Task item
Find every line in the records below that holds the word "provided", and copy it out.

Dataset records

>>>>>

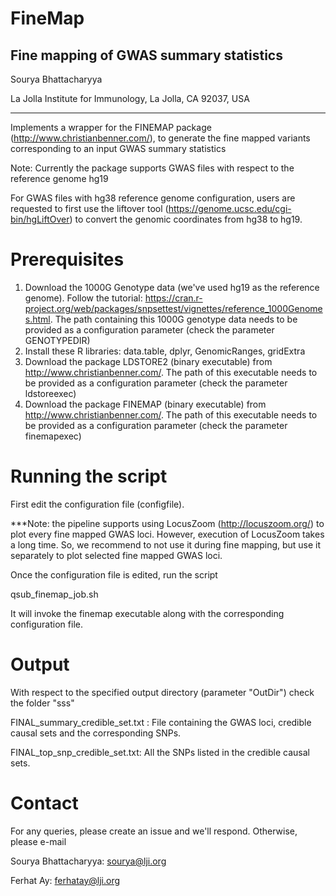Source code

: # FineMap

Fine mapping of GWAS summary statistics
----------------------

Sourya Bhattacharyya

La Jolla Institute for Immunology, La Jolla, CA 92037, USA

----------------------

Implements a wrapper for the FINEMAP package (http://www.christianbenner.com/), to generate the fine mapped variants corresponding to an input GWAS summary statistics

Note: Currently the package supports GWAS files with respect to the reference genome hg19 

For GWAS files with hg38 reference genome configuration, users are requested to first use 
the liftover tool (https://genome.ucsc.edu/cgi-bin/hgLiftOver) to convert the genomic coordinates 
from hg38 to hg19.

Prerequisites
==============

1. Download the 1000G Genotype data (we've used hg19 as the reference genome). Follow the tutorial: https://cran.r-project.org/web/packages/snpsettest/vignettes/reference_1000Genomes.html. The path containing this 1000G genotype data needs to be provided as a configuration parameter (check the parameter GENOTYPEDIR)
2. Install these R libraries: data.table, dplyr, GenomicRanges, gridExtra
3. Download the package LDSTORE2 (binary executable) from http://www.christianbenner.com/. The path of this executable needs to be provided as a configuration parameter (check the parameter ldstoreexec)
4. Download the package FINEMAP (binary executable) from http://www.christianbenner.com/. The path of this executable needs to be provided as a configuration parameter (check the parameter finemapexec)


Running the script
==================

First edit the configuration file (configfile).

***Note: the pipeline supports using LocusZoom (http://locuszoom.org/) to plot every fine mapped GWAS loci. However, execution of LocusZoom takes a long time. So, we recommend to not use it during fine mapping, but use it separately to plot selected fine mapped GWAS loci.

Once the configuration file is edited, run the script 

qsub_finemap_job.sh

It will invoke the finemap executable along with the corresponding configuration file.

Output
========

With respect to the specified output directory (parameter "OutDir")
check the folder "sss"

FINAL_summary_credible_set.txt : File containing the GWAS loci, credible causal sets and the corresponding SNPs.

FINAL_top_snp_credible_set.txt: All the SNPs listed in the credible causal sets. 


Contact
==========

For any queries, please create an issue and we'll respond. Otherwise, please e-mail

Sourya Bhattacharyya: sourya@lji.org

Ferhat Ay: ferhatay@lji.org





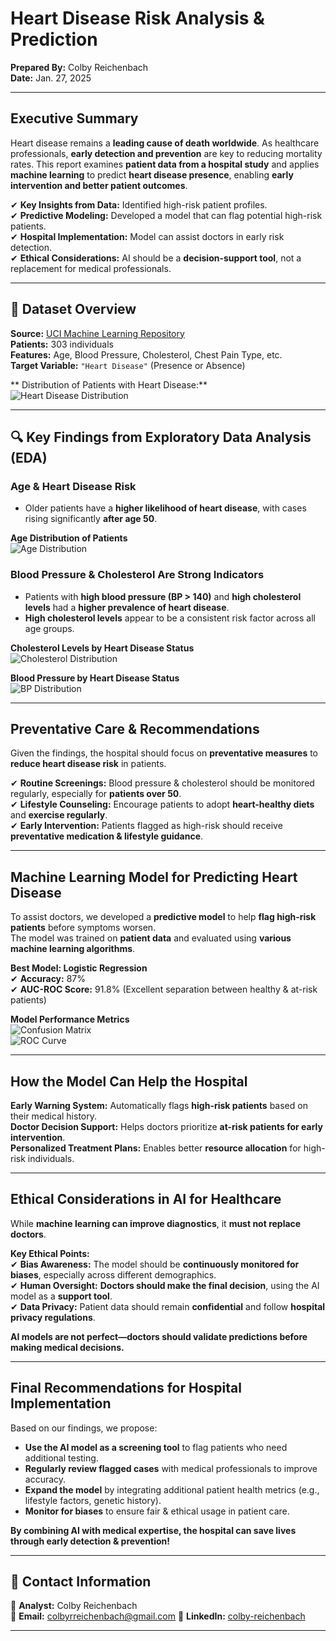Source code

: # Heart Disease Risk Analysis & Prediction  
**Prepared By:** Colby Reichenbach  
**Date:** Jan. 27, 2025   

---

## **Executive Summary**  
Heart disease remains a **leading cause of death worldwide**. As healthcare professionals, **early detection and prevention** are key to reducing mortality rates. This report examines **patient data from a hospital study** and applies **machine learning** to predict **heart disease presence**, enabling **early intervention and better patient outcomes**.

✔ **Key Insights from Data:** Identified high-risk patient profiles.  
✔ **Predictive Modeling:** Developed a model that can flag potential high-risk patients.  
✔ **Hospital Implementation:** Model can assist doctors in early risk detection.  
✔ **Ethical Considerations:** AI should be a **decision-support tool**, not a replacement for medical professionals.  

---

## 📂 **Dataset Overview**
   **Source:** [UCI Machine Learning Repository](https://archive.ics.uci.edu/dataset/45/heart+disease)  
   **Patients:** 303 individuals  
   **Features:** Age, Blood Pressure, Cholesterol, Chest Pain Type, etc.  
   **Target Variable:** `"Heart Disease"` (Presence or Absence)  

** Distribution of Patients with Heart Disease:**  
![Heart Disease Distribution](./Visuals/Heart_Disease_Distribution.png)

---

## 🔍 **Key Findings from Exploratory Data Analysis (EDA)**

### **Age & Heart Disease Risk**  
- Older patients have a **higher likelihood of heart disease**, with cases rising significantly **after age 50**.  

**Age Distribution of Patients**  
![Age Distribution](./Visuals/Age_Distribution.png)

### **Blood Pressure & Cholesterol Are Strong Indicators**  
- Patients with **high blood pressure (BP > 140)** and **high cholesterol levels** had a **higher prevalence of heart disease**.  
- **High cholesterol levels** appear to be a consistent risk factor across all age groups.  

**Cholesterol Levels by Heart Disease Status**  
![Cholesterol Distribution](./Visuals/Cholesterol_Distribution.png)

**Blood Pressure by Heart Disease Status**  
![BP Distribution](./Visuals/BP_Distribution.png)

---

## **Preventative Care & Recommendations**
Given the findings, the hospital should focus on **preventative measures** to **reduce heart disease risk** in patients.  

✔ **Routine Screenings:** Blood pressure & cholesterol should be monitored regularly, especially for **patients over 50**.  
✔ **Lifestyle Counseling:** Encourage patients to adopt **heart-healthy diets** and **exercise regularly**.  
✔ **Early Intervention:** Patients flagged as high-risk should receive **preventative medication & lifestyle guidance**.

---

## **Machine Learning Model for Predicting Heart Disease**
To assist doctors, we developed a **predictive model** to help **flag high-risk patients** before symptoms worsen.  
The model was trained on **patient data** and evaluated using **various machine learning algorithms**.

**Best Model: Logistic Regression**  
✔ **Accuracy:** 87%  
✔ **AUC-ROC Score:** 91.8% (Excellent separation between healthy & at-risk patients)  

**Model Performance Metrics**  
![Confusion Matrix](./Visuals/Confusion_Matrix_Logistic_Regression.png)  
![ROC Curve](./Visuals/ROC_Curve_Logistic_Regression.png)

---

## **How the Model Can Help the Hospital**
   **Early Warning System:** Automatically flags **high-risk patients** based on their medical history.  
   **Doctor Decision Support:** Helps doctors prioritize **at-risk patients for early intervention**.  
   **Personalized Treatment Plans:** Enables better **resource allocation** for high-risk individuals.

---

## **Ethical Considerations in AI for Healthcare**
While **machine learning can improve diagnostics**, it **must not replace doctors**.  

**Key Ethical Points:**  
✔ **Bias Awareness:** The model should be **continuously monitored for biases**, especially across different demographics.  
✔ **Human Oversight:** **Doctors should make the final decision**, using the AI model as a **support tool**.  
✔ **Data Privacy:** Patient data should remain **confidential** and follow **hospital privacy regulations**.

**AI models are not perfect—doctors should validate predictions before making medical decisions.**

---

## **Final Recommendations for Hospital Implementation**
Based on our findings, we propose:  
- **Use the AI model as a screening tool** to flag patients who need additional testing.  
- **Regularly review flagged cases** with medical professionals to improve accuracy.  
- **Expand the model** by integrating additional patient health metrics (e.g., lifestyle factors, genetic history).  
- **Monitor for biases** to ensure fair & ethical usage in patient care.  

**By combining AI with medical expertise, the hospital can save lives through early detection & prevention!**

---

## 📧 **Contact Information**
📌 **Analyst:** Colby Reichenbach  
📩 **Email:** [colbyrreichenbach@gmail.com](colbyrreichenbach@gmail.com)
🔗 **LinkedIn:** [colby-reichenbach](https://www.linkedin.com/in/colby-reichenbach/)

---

<<<<<
>>>>>

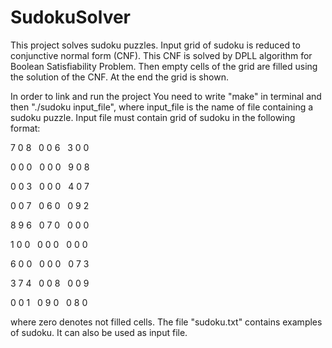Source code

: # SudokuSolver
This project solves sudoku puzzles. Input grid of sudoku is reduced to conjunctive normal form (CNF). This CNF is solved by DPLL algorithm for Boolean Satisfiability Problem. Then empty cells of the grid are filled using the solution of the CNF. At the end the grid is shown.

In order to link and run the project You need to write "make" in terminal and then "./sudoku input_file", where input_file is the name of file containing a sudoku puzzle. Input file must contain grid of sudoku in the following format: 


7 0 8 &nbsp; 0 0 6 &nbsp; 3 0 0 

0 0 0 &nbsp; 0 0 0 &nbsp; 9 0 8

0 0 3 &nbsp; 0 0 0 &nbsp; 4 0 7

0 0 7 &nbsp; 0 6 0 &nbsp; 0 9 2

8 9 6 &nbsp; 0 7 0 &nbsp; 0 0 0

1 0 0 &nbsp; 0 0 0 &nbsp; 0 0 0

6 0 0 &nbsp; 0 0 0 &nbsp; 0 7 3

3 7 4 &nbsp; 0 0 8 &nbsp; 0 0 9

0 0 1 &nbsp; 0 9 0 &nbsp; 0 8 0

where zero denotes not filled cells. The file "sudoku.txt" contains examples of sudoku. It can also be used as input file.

<<<<<
>>>>>

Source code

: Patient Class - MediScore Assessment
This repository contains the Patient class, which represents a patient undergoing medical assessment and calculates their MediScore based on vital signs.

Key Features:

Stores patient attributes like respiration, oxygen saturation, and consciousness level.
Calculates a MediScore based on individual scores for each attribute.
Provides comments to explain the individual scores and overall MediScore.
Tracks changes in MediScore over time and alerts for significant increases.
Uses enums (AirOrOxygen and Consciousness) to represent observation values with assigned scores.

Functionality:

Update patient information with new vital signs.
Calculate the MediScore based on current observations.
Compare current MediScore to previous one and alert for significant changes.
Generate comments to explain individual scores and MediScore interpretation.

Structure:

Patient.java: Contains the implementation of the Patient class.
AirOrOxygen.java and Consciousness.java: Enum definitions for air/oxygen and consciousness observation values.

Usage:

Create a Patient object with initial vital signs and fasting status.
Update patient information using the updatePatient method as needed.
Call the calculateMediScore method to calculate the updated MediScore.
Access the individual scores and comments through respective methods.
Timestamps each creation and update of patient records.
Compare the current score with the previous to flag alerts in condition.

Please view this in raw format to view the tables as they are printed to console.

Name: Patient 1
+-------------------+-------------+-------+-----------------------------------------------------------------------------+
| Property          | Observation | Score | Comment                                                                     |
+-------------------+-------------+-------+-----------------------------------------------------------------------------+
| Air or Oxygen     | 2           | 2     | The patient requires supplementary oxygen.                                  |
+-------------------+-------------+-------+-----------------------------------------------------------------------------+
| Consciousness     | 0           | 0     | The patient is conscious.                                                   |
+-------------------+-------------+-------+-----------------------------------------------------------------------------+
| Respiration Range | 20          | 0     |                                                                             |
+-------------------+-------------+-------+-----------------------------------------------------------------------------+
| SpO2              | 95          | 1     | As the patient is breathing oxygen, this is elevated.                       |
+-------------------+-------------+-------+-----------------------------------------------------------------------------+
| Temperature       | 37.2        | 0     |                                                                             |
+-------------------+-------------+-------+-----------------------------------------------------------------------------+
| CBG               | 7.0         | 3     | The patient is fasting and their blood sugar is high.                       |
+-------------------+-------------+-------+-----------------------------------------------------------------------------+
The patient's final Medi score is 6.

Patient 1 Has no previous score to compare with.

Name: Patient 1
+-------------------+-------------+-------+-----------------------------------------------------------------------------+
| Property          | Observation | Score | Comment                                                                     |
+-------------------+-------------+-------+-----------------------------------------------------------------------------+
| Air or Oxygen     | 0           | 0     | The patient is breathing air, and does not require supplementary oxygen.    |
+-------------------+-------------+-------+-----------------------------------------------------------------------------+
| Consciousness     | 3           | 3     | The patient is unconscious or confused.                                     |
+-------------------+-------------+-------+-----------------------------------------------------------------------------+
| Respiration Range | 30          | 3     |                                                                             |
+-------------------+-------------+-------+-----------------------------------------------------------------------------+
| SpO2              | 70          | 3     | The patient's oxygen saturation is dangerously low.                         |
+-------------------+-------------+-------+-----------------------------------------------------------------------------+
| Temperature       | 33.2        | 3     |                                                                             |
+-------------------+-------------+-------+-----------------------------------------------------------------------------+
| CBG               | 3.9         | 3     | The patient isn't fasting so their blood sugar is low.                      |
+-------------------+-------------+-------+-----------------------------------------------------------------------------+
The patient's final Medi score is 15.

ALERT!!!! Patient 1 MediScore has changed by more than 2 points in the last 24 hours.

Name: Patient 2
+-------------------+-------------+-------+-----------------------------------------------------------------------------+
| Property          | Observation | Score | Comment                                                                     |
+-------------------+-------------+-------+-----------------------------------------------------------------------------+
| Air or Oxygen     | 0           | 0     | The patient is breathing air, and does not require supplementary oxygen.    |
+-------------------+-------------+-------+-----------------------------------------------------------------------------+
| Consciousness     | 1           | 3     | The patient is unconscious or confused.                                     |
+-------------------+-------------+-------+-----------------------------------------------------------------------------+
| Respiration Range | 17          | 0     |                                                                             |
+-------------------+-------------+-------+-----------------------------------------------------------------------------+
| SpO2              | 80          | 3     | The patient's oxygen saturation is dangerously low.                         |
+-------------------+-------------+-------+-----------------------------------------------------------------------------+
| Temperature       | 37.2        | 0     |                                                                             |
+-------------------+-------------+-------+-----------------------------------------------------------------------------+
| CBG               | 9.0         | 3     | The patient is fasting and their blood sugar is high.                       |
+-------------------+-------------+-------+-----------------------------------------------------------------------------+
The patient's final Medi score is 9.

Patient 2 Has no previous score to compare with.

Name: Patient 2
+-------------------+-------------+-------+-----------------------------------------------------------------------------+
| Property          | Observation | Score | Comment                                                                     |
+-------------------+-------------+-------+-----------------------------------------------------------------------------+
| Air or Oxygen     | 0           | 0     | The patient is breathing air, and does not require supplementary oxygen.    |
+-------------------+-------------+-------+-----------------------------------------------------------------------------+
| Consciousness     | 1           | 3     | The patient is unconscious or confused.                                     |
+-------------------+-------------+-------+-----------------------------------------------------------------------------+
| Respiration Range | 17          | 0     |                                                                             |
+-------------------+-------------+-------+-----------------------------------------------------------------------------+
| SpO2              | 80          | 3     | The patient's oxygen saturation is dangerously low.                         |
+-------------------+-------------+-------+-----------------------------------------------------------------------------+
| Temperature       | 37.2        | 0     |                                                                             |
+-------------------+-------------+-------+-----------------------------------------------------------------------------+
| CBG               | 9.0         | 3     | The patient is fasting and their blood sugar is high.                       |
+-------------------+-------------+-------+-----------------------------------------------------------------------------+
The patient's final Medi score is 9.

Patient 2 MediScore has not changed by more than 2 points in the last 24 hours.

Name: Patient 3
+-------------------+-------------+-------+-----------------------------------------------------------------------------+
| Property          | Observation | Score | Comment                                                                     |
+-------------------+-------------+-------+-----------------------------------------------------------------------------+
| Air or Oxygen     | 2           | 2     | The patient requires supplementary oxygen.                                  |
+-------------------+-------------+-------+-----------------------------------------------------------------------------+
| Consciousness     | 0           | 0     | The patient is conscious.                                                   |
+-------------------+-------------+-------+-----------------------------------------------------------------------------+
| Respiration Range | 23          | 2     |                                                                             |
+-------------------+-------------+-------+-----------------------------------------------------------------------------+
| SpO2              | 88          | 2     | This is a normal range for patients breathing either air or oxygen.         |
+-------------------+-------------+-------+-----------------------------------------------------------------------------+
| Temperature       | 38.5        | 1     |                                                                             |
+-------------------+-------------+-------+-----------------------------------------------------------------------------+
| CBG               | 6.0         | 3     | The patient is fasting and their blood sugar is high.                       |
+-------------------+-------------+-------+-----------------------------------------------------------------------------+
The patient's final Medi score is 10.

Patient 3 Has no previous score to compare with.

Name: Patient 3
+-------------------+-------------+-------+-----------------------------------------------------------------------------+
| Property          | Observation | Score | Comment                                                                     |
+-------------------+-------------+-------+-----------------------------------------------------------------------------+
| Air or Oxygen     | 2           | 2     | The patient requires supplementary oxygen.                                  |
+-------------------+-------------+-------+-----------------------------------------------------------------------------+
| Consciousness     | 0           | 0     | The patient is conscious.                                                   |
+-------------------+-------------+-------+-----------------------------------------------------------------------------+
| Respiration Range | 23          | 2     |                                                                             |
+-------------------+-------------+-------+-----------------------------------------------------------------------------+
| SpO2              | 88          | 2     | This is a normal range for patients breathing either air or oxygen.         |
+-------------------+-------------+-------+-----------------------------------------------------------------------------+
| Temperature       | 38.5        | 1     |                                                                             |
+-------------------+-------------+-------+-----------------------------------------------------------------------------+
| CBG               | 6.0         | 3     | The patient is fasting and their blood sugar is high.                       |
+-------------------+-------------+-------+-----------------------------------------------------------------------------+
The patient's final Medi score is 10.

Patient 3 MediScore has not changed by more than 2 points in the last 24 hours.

<<<<<

Reply to the exercise
1. Download the 1000G Genotype data (we've used hg19 as the reference genome). Follow the tutorial: https://cran.r-project.org/web/packages/snpsettest/vignettes/reference_1000Genomes.html. The path containing this 1000G genotype data needs to be provided as a configuration parameter (check the parameter GENOTYPEDIR)
3. Download the package LDSTORE2 (binary executable) from http://www.christianbenner.com/. The path of this executable needs to be provided as a configuration parameter (check the parameter ldstoreexec)
4. Download the package FINEMAP (binary executable) from http://www.christianbenner.com/. The path of this executable needs to be provided as a configuration parameter (check the parameter finemapexec)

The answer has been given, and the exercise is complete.